Una sceneggiata ridicola e a dir poco antipatica, che ha spinto diversi cittadini comuni, di passaggio in Piazza della Scala, a bersagliare i leghisti con un coro di ”vergogna” e di “viva l’Italia”. Qualcuno ha persino azzardato un significativo ”fuori la Lega dallo Stato”.

Le forze dell’ordine, in tenuta antisommossa, vista la piega che stava prendendo la situazione, hanno pensato bene di intervenire a difesa dei militanti del Carroccio con un fitto cordone. E alla fine, l’ufficio mobile allestito dal Carroccio sotto Palazzo Marino è stato rimosso coattamente.

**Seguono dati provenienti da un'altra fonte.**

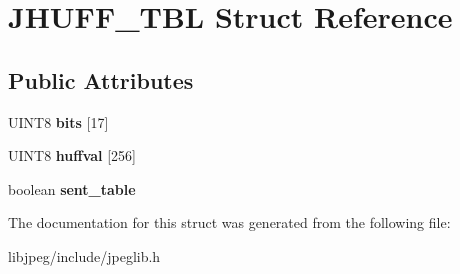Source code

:\hypertarget{structJHUFF__TBL}{\section{J\-H\-U\-F\-F\-\_\-\-T\-B\-L Struct Reference}
\label{structJHUFF__TBL}
}
\subsection*{Public Attributes}
\begin{DoxyCompactItemize}
\item 
\hypertarget{structJHUFF__TBL_a40e3f7adc5ead202a5ad1c46897ae97f}{U\-I\-N\-T8 {\bfseries bits} \mbox{[}17\mbox{]}}\label{structJHUFF__TBL_a40e3f7adc5ead202a5ad1c46897ae97f}

\item 
\hypertarget{structJHUFF__TBL_aef0eb814cdccd9aaa61fc73273558a05}{U\-I\-N\-T8 {\bfseries huffval} \mbox{[}256\mbox{]}}\label{structJHUFF__TBL_aef0eb814cdccd9aaa61fc73273558a05}

\item 
\hypertarget{structJHUFF__TBL_a387c655e83d0d57c50802856d630f37b}{boolean {\bfseries sent\-\_\-table}}\label{structJHUFF__TBL_a387c655e83d0d57c50802856d630f37b}

\end{DoxyCompactItemize}


The documentation for this struct was generated from the following file\-:\begin{DoxyCompactItemize}
\item 
libjpeg/include/jpeglib.\-h\end{DoxyCompactItemize}
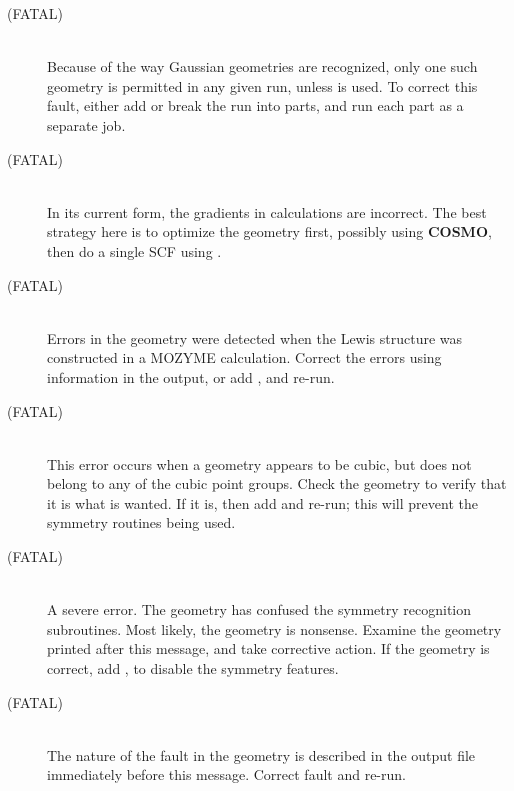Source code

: \begin{description}
\item[ (FATAL)]~\\
Because of the way Gaussian geometries are recognized, only one such geometry
is permitted in any given run, unless  is used.  To correct this
fault, either add  or break the run into parts, and run each part as
a separate job.


\item[ (FATAL)]~\\
In its current form, the gradients in  calculations are incorrect. 
The best strategy here is to optimize the geometry first, possibly using {\bf
COSMO}, then do a single SCF using .


\item[ (FATAL)]~\\
Errors in the geometry were detected when the Lewis structure was constructed
in a MOZYME calculation.  Correct the errors using information in the output,
or add ,  and re-run.

\item[ (FATAL)]~\\
This error occurs when a geometry appears to be cubic, but does not belong  to
any of the cubic point groups.  Check the geometry to verify that it is what is
wanted.  If it is, then add  and re-run; this will prevent the 
symmetry routines being used.

\item[ (FATAL)]~\\
A severe error.  The geometry has confused the symmetry recognition
subroutines. Most likely, the geometry is nonsense.  Examine the geometry
printed after this message, and take corrective action.  If the geometry is
correct, add , to disable the symmetry features.

\item[ (FATAL)]~\\
The nature of the fault in the geometry is described in the output file
immediately before this message.  Correct fault and re-run.



\end{description}
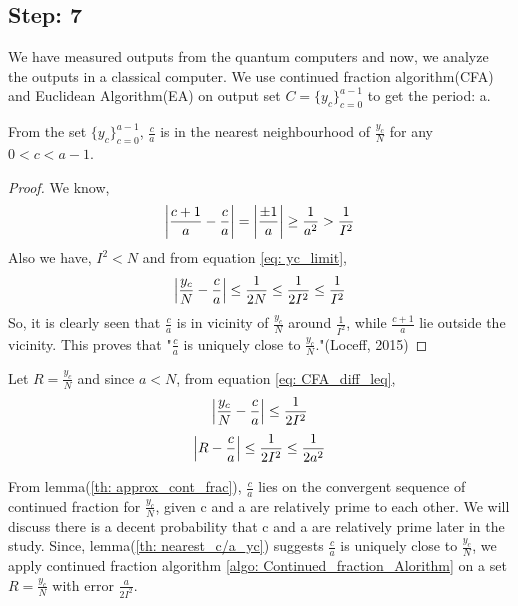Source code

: \subsection{Step: 7} \label{sub: step7}
We have measured outputs from the quantum computers and now, we analyze the outputs in a classical computer. We use continued fraction algorithm(CFA) and Euclidean Algorithm(EA) on output set $C=\{y_c\}_{c=0}^{a-1}$ to get the period: a. 
\begin{lemma}
    From the set $\{y_c\}_{c=0}^{a-1}$, $\frac{c}{a}$ is in the nearest neighbourhood of $\frac{y_c}{N}$ for any $0<c<a-1$.
    \label{th: nearest_c/a_yc}
\end{lemma}
\begin{proof}
    We know,\begin{equation*}
        \abs{\frac{c+1}{a} -\frac{c}{a}} = \abs{\frac{\pm 1}{a}} \geq \frac{1}{a^2} > \frac{1}{I^2}
    \end{equation*}
    Also we have, $I^2<N$ and from equation \ref{eq: yc_limit},
    \begin{equation}
        \abs{\frac{y_c}{N} -\frac{c}{a}} \leq \frac{1}{2N} \leq \frac{1}{2I^2} \leq \frac{1}{I^2}
        \label{eq: CFA_diff_leq}
    \end{equation}
    So, it is clearly seen that $\frac{c}{a}$ is in vicinity of $\frac{y_c}{N}$ around $\frac{1}{I^2}$, while $\frac{c+1}{a}$ lie outside the vicinity. This proves that "$\frac{c}{a}$ is uniquely close to $\frac{y_c}{N}$."(Loceff, 2015)\cite{loceff2015}
\end{proof}

Let $R= \frac{y_c}{N}$ and since $a<N$, from equation \ref{eq: CFA_diff_leq},
\begin{equation*}
    \abs{\frac{y_c}{N} -\frac{c}{a}} \leq \frac{1}{2I^2}
\end{equation*}
\begin{equation}
    \abs{R -\frac{c}{a}} \leq \frac{1}{2I^2} \leq \frac{1}{2a^2}
    \label{eq: CFA_diff_leq_a2 }
\end{equation}

From lemma(\ref{th: approx_cont_frac}), $\frac{c}{a}$ lies on the convergent sequence of continued fraction for $\frac{y_c}{N}$, given c and a are relatively prime to each other. We will discuss there is a decent probability that c and a are relatively prime later in the study. Since, lemma(\ref{th: nearest_c/a_yc}) suggests $\frac{c}{a}$ is uniquely close to $\frac{y_c}{N}$,  we apply continued fraction algorithm \ref{algo: Continued_fraction_Alorithm} on a set $R= \frac{y_c}{N}$ with error $\frac{a}{2I^2}$.


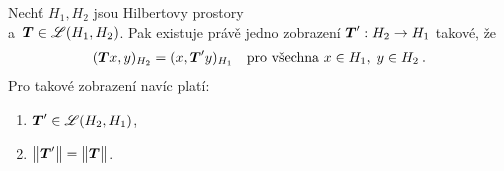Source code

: \begin{theorem}
Nechť $H_1, H_2$ jsou Hilbertovy prostory\\ a~$\boldsymbol{T} \in \mathscr{L}(H_1, H_2)$. Pak existuje právě jedno zobrazení $\boldsymbol{T}' : H_2 \to H_1$ takové, že 
\begin{align} \label{eq4.dualHilbert}
    (\boldsymbol{T} x, y)_{H_2} = (x, \boldsymbol{T}'y)_{H_1} \quad \text{pro všechna } x \in H_1, \; y \in H_2 \:.
\end{align}
Pro takové zobrazení navíc platí: \begin{enumerate}
    \item $\boldsymbol{T}' \in \mathscr{L}(H_2, H_1)$,
    \item $\norm{\map T'} = \norm{\map T \vph{\map T'}}$.
\end{enumerate}
\end{theorem}

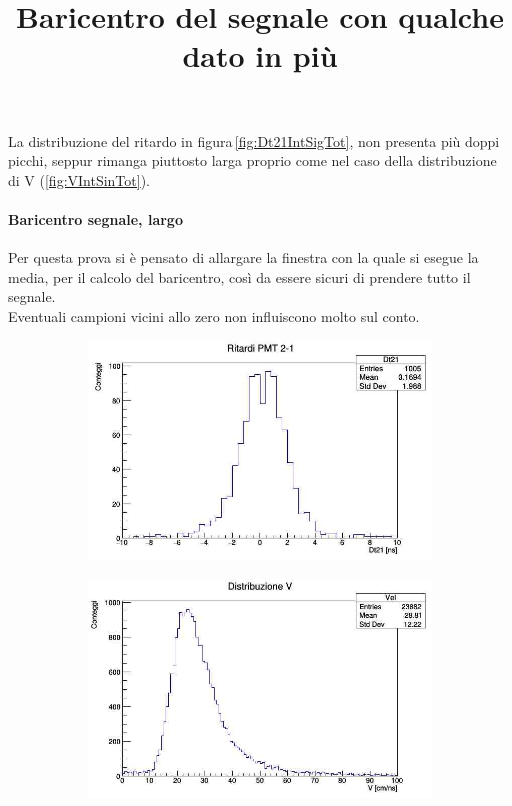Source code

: \documentclass[a4paper,twocolumn]{article}
\begin{document}
La distribuzione del ritardo in figura\,\ref{fig:Dt21IntSigTot}, non presenta più doppi picchi, seppur rimanga piuttosto larga proprio come nel caso della distribuzione di V (\ref{fig:VIntSinTot}).

\paragraph{Baricentro segnale, largo}
Per questa prova si è pensato di allargare la finestra con la quale si esegue la media, per il calcolo del baricentro, così da essere sicuri di prendere tutto il segnale.\\
Eventuali campioni vicini allo zero non influiscono molto sul conto.

\begin{figure}[H]
     \centering
     \title{Baricentro del segnale con qualche dato in più}
     \begin{center}
     \begin{subfigure}[b]{0.4\textwidth}
         \centering
         \includegraphics[width=\textwidth]{./immagini/TimeOfFlight/Rit21Largo.jpg}
         \caption{}
         \label{fig:Dt21Largo}
     \end{subfigure}
     \hfill
     \begin{subfigure}[b]{0.4\textwidth}
         \centering
         \includegraphics[width=\textwidth]{./immagini/TimeOfFlight/VLargo.jpg}

\end{subfigure}
\end{center}
\end{figure}
\end{document}
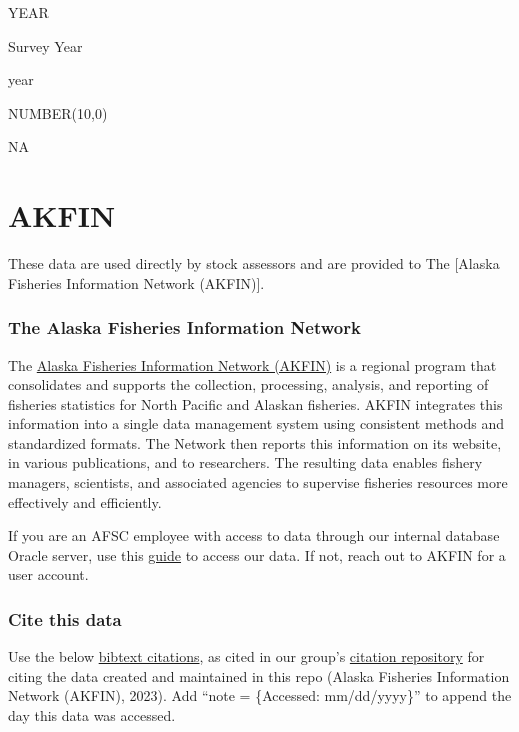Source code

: \documentclass[
  letterpaper,
  oneside,
  open=any]{scrbook}
\begin{document}
YEAR

Survey Year

year

NUMBER(10,0)

NA

\part{AKFIN}

These data are used directly by stock assessors and are provided to The
{[}Alaska Fisheries Information Network (AKFIN){]}.

\hypertarget{the-alaska-fisheries-information-network}{%
\section*{The Alaska Fisheries Information
Network}\label{the-alaska-fisheries-information-network}}


The
\href{https://www.psmfc.org/program/alaska-fisheries-information-network-akfin}{Alaska
Fisheries Information Network (AKFIN)} is a regional program that
consolidates and supports the collection, processing, analysis, and
reporting of fisheries statistics for North Pacific and Alaskan
fisheries. AKFIN integrates this information into a single data
management system using consistent methods and standardized formats. The
Network then reports this information on its website, in various
publications, and to researchers. The resulting data enables fishery
managers, scientists, and associated agencies to supervise fisheries
resources more effectively and efficiently.

If you are an AFSC employee with access to data through our internal
database Oracle server, use this
\href{https://afsc-gap-products.github.io/gap_products/content/akfin-oracle-sql-r.html}{guide}
to access our data. If not, reach out to AKFIN for a user account.

\hypertarget{cite-this-data-1}{%
\section*{Cite this data}\label{cite-this-data-1}}


Use the below
\href{https://github.com/afsc-gap-products/gap_products/blob/main/code/CITATION_GAPakfin.bib}{bibtext
citations}, as cited in our group's
\href{https://github.com/afsc-gap-products/citations/blob/main/cite/bibliography.bib}{citation
repository} for citing the data created and maintained in this repo
(Alaska Fisheries Information Network (AKFIN), 2023). Add ``note =
\{Accessed: mm/dd/yyyy\}'' to append the day this data was accessed.
\end{document}
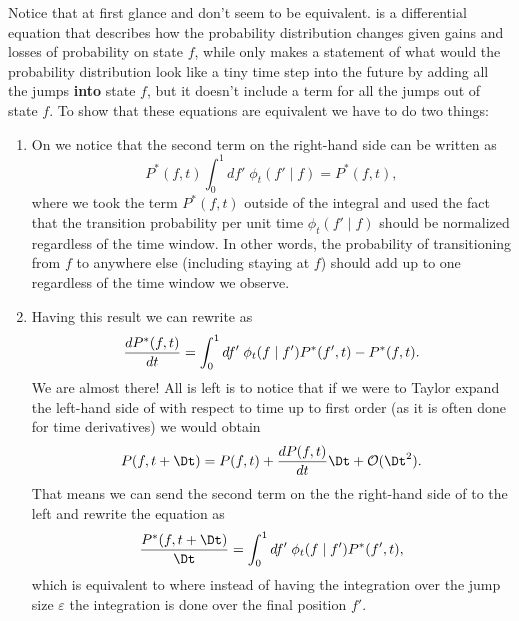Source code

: Notice that at first glance  and
 don't seem to be equivalent.
 is a differential equation that describes how the
probability distribution changes given gains and losses of probability on state
$f$, while  only makes a statement of what would the
probability distribution look like a tiny time step into the future by adding
all the jumps \textbf{into} state $f$, but it doesn't include a term for all the
jumps out of state $f$. To show that these equations are equivalent we have to
do two things:
\begin{enumerate}
  \item On  we notice that the second term on the
  right-hand side can be written as
  \begin{equation}
    P^*(f, t)\int_0^1 df' \; \phi_t(f' \mid f) = P^*(f, t),
    \label{eq_integral_transition}
  \end{equation}
  where we took the term $P^*(f, t)$ outside of the integral and used the fact
  that the transition probability per unit time $\phi_t(f' \mid f)$ should be
  normalized regardless of the time window. In other words, the probability of
  transitioning from $f$ to anywhere else (including staying at $f$) should add
  up to one regardless of the time window we observe.
  \item Having this result we can rewrite  as
  \begin{equation}
    {d{P^*(f, t)} \over dt} = \int_0^1 df' \;
    \phi_t(f \mid f') P^*(f', t) - P^*(f, t).
    \label{eq_master_eq_rearange}
  \end{equation}
  We are almost there! All is left is to notice that if we were to Taylor expand
  the left-hand side of  with respect to time up to
  first order (as it is often done for time derivatives) we would obtain
  \begin{equation}
    P(f, t + \Dt) = P(f, t) + \dt{P(f, t)}\Dt + \mathcal{O}(\Dt^2).
  \end{equation}
  That means we can send the second term on the the right-hand side of
   to the left and rewrite the equation as
  \begin{equation}
    {P^*(f, t + \Dt) \over \Dt} = \int_0^1 df' \;
    \phi_t(f \mid f') P^*(f', t),
  \end{equation}
  which is equivalent to  where instead of having
  the integration over the jump size $\varepsilon$ the integration is done over
  the final position $f'$.
\end{enumerate}
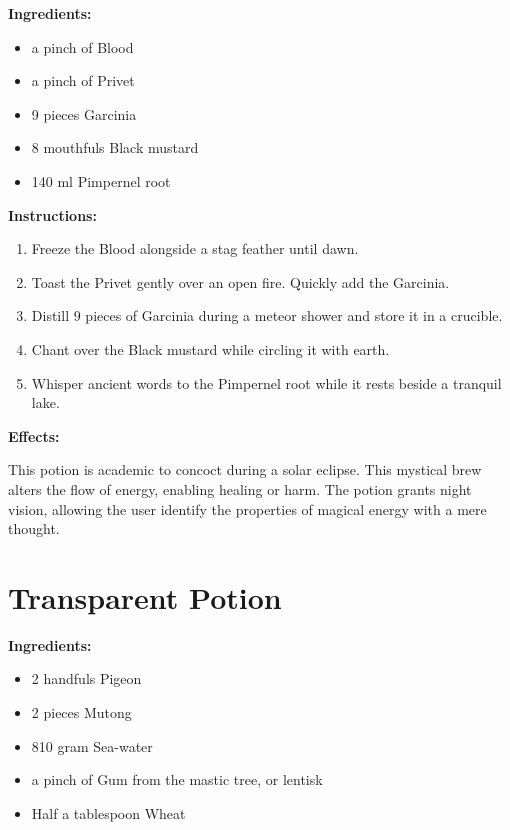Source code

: \documentclass{article}
\begin{document}
\textbf{Ingredients:}

\begin{itemize}
  \item a pinch of Blood
  \item a pinch of Privet
  \item 9 pieces Garcinia
  \item 8 mouthfuls Black mustard
  \item 140 ml Pimpernel root
\end{itemize}

\textbf{Instructions:}

\begin{enumerate}
  \item Freeze the Blood alongside a stag feather until dawn.
  \item Toast the Privet gently over an open fire. Quickly add the Garcinia.
  \item Distill 9 pieces of Garcinia during a meteor shower and store it in a crucible.
  \item Chant over the Black mustard while circling it with earth.
  \item Whisper ancient words to the Pimpernel root while it rests beside a tranquil lake.
\end{enumerate}

\textbf{Effects:}

This potion is academic to concoct during a solar eclipse. This mystical brew alters the flow of energy, enabling healing or harm. The potion grants night vision, allowing the user identify the properties of magical energy with a mere thought.

\newpage
\section*{Transparent Potion}

\textbf{Ingredients:}

\begin{itemize}
  \item 2 handfuls Pigeon
  \item 2 pieces Mutong
  \item 810 gram Sea-water
  \item a pinch of Gum from the mastic tree, or lentisk
  \item Half a tablespoon Wheat
\end{itemize}
\end{document}
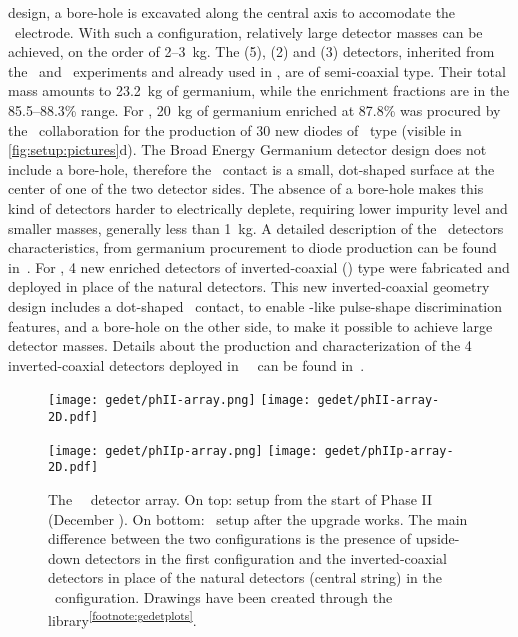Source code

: design, a bore-hole is excavated along the central axis to accomodate the \pplus\
electrode. With such a configuration, relatively large detector masses can be achieved, on
the order of 2--3~kg. The \ANG{} (5), \RG{} (2) and \GTF{} (3) detectors, inherited from
the \hdm\ and \igex\ experiments and already used in \phaseone, are of semi-coaxial type.
Their total mass amounts to 23.2~kg of germanium, while the enrichment fractions are in
the 85.5--88.3\% range. For \phasetwo, 20~kg of germanium enriched at 87.8\% was procured
by the \gerda\ collaboration for the production of 30 new diodes of \bege\ type (visible
in \cref{fig:setup:pictures}d). The Broad Energy Germanium detector design does not
include a bore-hole, therefore the \pplus\ contact is a small, dot-shaped surface at the
center of one of the two detector sides. The absence of a bore-hole makes this kind of
detectors harder to electrically deplete, requiring lower impurity level and
smaller masses, generally less than 1~kg. A detailed description of the \bege\ detectors
characteristics, from germanium procurement to diode production can be found
in~\cite{Agostini2015e, Agostini2018a, Agostini2019}. For \phasetwop, 4 new enriched \IC{}
detectors of inverted-coaxial (\icoax) type were fabricated and deployed in place of the
natural \GTF{} detectors. This new inverted-coaxial geometry design includes a dot-shaped
\pplus\ contact, to enable \bege-like pulse-shape discrimination features, and a bore-hole
on the other side, to make it possible to achieve large detector masses.  Details about
the production and characterization of the 4 inverted-coaxial detectors deployed in
\gerda\ \phasetwop\ can be found in~\cite{Miloradovic2020, Agostini2021b}.

\begin{figure}
  \centering
  \texttt{[image: gedet/phII-array.png]}%
  \hspace{0.5cm}%
  \texttt{[image: gedet/phII-array-2D.pdf]}
  \vspace{0.5cm}

  \texttt{[image: gedet/phIIp-array.png]}%
  \hspace{0.5cm}%
  \texttt{[image: gedet/phIIp-array-2D.pdf]}
  \caption[placeholder]{%
    The \gerda\ \phasetwo\ detector array. On top: setup from the start of Phase II
    (December \yr{2015}). On bottom: \phasetwop\ setup after the \yr{2018} upgrade works.
    The main difference between the two configurations is the presence of upside-down
    detectors in the first configuration and the inverted-coaxial detectors in place of
    the natural detectors (central string) in the \phasetwop\ configuration. Drawings have
    been created through the \m{gedet-plots}
    library\textsuperscript{\ref{footnote:gedetplots}}.
  }\label{fig:setup:array}
\end{figure}

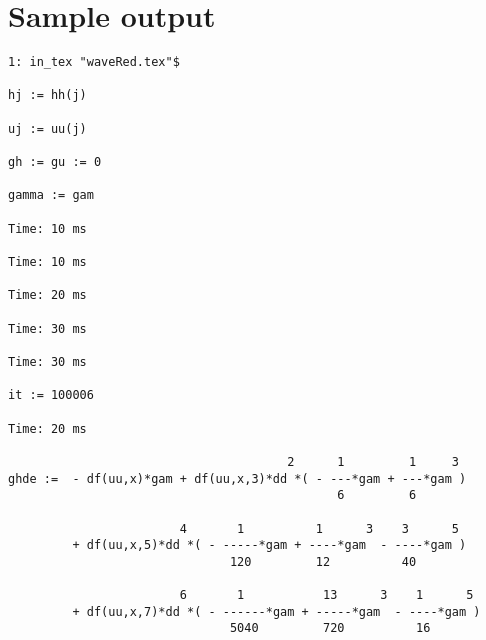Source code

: \documentclass[10pt,a5paper]{article}
\begin{document}
\section{Sample output}
\begin{verbatim}
1: in_tex "waveRed.tex"$

hj := hh(j)

uj := uu(j)

gh := gu := 0

gamma := gam

Time: 10 ms

Time: 10 ms

Time: 20 ms

Time: 30 ms

Time: 30 ms

it := 100006

Time: 20 ms

                                       2      1         1     3
ghde :=  - df(uu,x)*gam + df(uu,x,3)*dd *( - ---*gam + ---*gam )
                                              6         6

                        4       1          1      3    3      5
         + df(uu,x,5)*dd *( - -----*gam + ----*gam  - ----*gam )
                               120         12          40

                        6       1           13      3    1      5
         + df(uu,x,7)*dd *( - ------*gam + -----*gam  - ----*gam )
                               5040         720          16

\end{verbatim}
\end{document}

Non c’è nessun intento polemico, noi oggi abbiamo voglia di lavorare e siamo qui con il nostro ufficio mobile approfittando del giorno di vacanza dei milanesi per distribuire il nostro materiale e raccogliere le segnalazioni dei cittadini”, aveva spiegato Salvini, prima che i contestatori lo costringessero ad andarsene dalla piazza con la coda tra le gambe. “Viva chi festeggia e viva chi lavora – aveva aggiunto – avremmo però preferito che la festa del Regno d’Italia fosse stata indetta una domenica, noi temiamo solo che tutta questa retorica rinvii quelle riforme federaliste che possono salvare il Paese: o si cambia o si muore“.

Ma a morire, oggi, è stata la provocatoria e grottesca retorica leghista. E Milano ha un motivo in più per festeggiare.